Masalah Gagal Bayar Hantam Industri Fintech Lending, Ini Kata Pengamat



KONTAN.CO.ID - JAKARTA. Permasalahan gagal bayar menghantam industri fintech peer to peer (P2P) lending. Sejumlah fintech P2P lending tercatat memiliki TWP90 di atas 5%. Alhasil, banyak lender yang mengaku uang pendanaan mereka tak juga dikembalikan platform fintech P2P lending.

Terkait hal itu, Pengamat Teknologi sekaligus Direktur Eksekutif ICT Institute Heru Sutadi menilai banyaknya permasalahan gagal bayar platform fintech P2P lending tak akan menyurutkan minat lender menaruh dana. 

"Saya melihat masih akan naik, minimal tetap," ungkapnya kepada Kontan.co.id, Minggu (14/1).


Baca Juga: Gagal Bayar Terpa Fintech Lending, Nilai Proporsi Lender Individu Diprediksi Turun

Heru tak memungkiri fenomena gagal bayar memang memberikan rasa kapok di sisi lender. Meskipun demikian, bunga yang sangat tinggi memberikan harapan juga pada lender untuk tetap mendapat cuan dan terus masuk ke bisnis fintech P2P lending. Dengan asumsi, antara gagal bayar dan yang membayar seimbang saja, tentu keuntungan tinggi masih bisa didapatkan.

Di samping itu, Heru menilai banyak lender yang masuk dari negara-negara lain yang seharusnya dicurigai sumber keuangannya. Menurutnya, potensi money laundry dari lender negara lain sebenarnya besar, tetapi tidak aman disimpan di negaranya sendiri sehingga dilempar ke negara lain. 

Baca Juga: OJK Masih Persiapkan Infrastruktur Sebelum Cabut Moratorium Fintech P2P Lending

"Mereka melihat Indonesia yang tidak ketat dalam soal sumber keuangan untuk pinjol, tentu menjadi surga. Dengan dmeikian, meski gagal bayar tinggi, Indonesia aman untuk masuknya uang dengan magic word atau alasan investasi startup maupun pemodalan pinjol.
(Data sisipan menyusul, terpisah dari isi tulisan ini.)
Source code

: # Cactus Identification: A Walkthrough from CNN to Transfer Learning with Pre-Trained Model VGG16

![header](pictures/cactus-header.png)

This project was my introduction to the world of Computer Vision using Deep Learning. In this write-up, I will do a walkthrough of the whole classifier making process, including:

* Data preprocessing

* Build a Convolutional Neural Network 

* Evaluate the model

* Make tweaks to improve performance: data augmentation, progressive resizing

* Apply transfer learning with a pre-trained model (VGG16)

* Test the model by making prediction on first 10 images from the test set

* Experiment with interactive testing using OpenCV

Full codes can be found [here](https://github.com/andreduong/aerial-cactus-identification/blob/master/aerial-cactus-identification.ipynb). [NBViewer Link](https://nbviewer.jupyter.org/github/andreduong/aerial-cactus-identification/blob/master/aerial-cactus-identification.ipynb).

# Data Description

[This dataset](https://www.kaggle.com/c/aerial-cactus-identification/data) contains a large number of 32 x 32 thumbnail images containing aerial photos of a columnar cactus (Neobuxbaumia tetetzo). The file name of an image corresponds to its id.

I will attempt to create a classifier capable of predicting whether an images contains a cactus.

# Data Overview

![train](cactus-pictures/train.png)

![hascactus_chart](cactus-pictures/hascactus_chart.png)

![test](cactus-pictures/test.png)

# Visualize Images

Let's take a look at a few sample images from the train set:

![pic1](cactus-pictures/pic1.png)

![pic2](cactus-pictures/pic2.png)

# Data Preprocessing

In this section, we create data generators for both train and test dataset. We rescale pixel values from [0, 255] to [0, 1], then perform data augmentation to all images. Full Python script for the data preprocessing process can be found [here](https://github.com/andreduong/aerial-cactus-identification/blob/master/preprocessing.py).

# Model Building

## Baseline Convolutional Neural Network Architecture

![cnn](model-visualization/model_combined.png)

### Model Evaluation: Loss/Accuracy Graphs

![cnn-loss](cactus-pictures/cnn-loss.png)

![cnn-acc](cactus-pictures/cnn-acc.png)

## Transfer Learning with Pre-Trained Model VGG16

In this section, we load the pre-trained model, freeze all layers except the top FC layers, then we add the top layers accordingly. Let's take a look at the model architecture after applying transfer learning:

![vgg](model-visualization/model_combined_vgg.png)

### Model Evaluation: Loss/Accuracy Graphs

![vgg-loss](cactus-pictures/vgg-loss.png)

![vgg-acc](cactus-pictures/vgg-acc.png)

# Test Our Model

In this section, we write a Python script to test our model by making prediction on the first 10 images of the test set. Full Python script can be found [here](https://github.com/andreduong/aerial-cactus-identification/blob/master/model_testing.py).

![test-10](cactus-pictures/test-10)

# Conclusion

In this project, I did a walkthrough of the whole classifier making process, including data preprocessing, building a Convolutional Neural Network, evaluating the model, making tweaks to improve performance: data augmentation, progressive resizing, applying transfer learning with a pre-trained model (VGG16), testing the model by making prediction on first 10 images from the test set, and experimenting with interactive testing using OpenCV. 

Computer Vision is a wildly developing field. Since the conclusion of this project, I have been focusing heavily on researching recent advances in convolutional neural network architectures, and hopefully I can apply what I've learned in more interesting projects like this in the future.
Dengan demikian, daripada uang disita negara mereka karena asal usul tidak jelas, lebih baik dilempar ke Indonesia. Meski gagal bayar, uang aman, masih ada potensi keuntungan besar juga," kata Heru.

Sebagai informasi, OJK mencatat tingkat risiko kredit macet secara agregat atau yang dikenal dengan TWP90 dalam kondisi terjaga di level 2,81% pada November 2023, sedangkan Oktober 2023 sebesar 2,89%.